Acetyl-CoA carboxylase from yeast is an essential enzyme and is regulated by factors that control phospholipid metabolism.

We have isolated a 1.2-kilobase pair cDNA fragment in a screening for yeast genes regulated at the level of transcription by soluble lipid precursors, inositol and choline. Sequence analysis and comparison of the deduced amino acid sequence to protein databases unveiled 68% similarity of a 374-amino acid peptide fragment to published C termini of chicken and rat acetyl-CoA carboxylase and almost 100% identity to the product of the FAS3 gene from yeast. Several lines of evidence confirm that the cloned gene represents the yeast structural gene ACC1 encoding acetyl-CoA carboxylase. Overexpression of the ACC1 gene from a high copy number plasmid resulted in overexpression of a 250-kDa biotin-enzyme and enzymatic activity of acetyl-CoA carboxylase.
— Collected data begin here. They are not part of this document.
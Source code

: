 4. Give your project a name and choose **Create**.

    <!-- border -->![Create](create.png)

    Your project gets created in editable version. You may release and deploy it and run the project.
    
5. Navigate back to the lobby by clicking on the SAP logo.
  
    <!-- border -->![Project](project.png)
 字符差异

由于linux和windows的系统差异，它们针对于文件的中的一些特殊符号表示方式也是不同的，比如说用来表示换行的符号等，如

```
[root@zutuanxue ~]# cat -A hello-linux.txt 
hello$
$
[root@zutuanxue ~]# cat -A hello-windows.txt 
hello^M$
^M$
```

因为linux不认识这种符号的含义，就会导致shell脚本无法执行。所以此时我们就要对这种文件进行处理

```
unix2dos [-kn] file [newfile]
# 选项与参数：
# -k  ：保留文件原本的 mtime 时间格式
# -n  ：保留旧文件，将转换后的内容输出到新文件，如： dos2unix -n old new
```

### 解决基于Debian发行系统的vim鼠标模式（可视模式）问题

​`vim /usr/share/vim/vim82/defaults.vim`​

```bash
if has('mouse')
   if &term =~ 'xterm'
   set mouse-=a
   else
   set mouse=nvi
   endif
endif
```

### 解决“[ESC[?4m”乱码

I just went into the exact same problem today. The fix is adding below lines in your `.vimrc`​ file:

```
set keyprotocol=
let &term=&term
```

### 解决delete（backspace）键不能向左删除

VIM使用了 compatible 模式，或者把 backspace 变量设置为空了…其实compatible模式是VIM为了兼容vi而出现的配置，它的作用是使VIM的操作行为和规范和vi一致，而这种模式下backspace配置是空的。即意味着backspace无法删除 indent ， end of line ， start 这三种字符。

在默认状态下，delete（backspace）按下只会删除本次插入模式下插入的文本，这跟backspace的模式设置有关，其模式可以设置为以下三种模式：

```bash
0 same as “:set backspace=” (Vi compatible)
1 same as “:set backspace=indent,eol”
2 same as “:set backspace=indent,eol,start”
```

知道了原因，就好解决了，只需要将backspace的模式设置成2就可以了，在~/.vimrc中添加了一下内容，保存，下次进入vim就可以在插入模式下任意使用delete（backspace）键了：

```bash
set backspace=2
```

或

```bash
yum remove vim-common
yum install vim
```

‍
Disruption of one ACC1 allele in a diploid wild-type strain resulted in 50% reduction of ACC1-specific mRNA and acetyl-CoA carboxylase specific activity and a marked decrease of biotin associated with a 250-kDa protein, compared to wild-type. After sporulation of diploid disruptants, spores containing the disrupted acc1 allele failed to enter vegetative growth, despite fatty acid supplementation, suggesting that acetyl-CoA carboxylase activity is essential for a process other than de novo fatty acid synthesis and that only a single functional copy of the ACC1 gene exists. ACC1 transcription was repressed 3-fold by lipid precursors, inositol and choline, and was also controlled by regulatory factors Ino2p, Ino4p, and Opi1p, providing evidence that the key step of fatty acid synthesis is regulated in conjunction with phospholipid synthesis at the level of gene expression. The 5'-untranslated region of the ACC1 gene contains a sequence reminiscent of an inositol/choline-responsive element identified in genes encoding phospholipid biosynthetic enzymes.